[openstack-dev] [TripleO] Tuskar CLI after architecture changes

Ladislav Smola lsmola at redhat.com
Wed Dec 11 16:13:13 UTC 2013


thanks for starting this conversation.
I will take it little side ways. I think we should be asking why have we 
needed the tuskar-api. It has done some more complex logic (e.g. 
building a heat template) or storing additional info, not supported by 
the services we use (like rack associations).
That is a perfectly fine use-case of introducing tuskar-api.

Although now, when everything is shifting to the services themselves, we 
don't need tuskar-api for that kind of stuff.
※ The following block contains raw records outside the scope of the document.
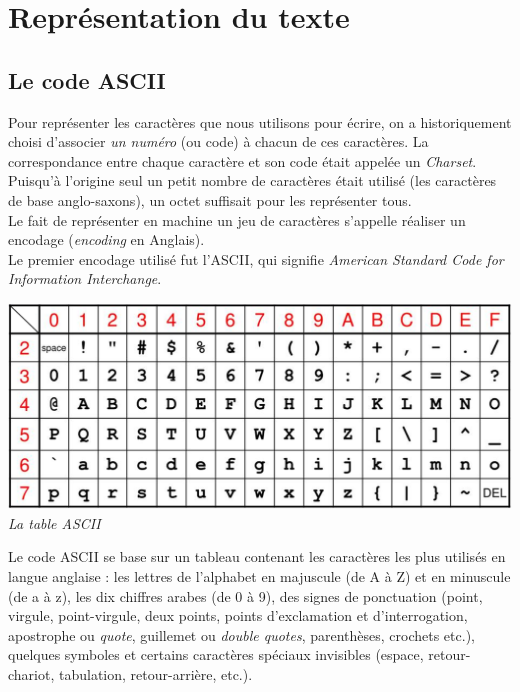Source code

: \chapter{Représentation du texte}

\section{Le code ASCII}


Pour représenter les caractères que nous utilisons pour écrire, on a historiquement choisi d'associer \textit{un numéro} (ou code) à chacun de
ces caractères. La correspondance entre chaque caractère et son code était appelée un \textit{Charset}.\\
Puisqu'à l'origine seul un petit nombre de caractères était utilisé (les caractères de base anglo-saxons), un octet suffisait pour les
représenter tous.\\
Le fait de représenter en machine un jeu de caractères s'appelle réaliser un encodage (\textit{encoding} en Anglais).\\

Le premier encodage utilisé fut l'\textsc{ASCII}, qui signifie  \textit{American Standard Code for Information Interchange}.\\

\begin{center}
    \includegraphics[width=\columnwidth]{ch-texte/img/ASCII.png}\\
    \textit{La table ASCII}
\end{center}
Le code ASCII se base sur un tableau contenant les caractères les plus utilisés en langue anglaise : les lettres de l'alphabet en majuscule (de A
à Z) et en minuscule (de a à z),
les dix chiffres arabes (de 0 à 9), des signes de ponctuation (point, virgule, point-virgule, deux points, points d'exclamation et
d'interrogation, apostrophe ou \textit{quote}, guillemet
ou \textit{double quotes}, parenthèses, crochets etc.), quelques symboles et certains caractères spéciaux invisibles (espace, retour-chariot,
tabulation, retour-arrière, etc.).\\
Can you please list what 
complex operations are left, that should be done in tuskar? I think 
discussing concrete stuff would be best.

There can be a CLI or API deployment story using Openstack services, not 
necessarily calling only tuskar-cli and api as proxies.
E.g. in documentation you will have

now create the stack by: heat stack-create params

it's much better than:
You can create stack by tuskar-deploy params, which actually calls heat 
stack-create params

What is wrong about calling the original services? Why do we want to 
hide it?

Also, as I have been talking with rdopieralsky, there has been some 
problems in the past, with tuskar doing more steps in one. Like create a 
rack and register new nodes in the same time. As those have been 
separate API calls and there is no transaction handling, we should not 
do this kind of things in the first place. If we have actions that 
depends on each other, it should go from UI one by one. Otherwise we 
will be showing messages like, "The rack has not been created, but 5 
from 8 nodes has been added. We have tried to delete those added nodes, 
but 2 of the 5 deletions has failed. Please figure this out, then you 
can run this awesome action that calls multiple dependent APIs without 
real rollback again." (or something like that, depending on what gets 
created first)

I am not saying we should not have tuskar-api. Just put there things 
that belongs there, not proxy everything.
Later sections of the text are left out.